(Saved data entries)
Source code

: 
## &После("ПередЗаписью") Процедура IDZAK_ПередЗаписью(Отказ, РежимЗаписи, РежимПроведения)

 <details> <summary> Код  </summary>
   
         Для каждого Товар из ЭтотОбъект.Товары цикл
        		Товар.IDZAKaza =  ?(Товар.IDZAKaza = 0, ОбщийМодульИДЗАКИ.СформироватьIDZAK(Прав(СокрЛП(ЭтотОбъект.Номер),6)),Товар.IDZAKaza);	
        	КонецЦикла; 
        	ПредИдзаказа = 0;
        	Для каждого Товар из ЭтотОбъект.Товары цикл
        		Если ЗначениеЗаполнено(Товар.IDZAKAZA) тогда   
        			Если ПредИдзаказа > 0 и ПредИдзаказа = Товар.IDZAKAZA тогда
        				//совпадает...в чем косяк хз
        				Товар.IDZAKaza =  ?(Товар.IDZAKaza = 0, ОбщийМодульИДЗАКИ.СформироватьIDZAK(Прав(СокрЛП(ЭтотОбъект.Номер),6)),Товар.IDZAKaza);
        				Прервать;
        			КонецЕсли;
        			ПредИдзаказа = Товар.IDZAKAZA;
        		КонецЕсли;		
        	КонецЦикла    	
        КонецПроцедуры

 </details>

◆ **Task item**
Exactly the lines from the one containing "чем косяк хз" through the end of the records above should be returned, with both ends kept.

◆ **Completed exercise**
        				//совпадает...в чем косяк хз
        				Товар.IDZAKaza =  ?(Товар.IDZAKaza = 0, ОбщийМодульИДЗАКИ.СформироватьIDZAK(Прав(СокрЛП(ЭтотОбъект.Номер),6)),Товар.IDZAKaza);
        				Прервать;
        			КонецЕсли;
        			ПредИдзаказа = Товар.IDZAKAZA;
        		КонецЕсли;		
        	КонецЦикла    	
        КонецПроцедуры

 </details>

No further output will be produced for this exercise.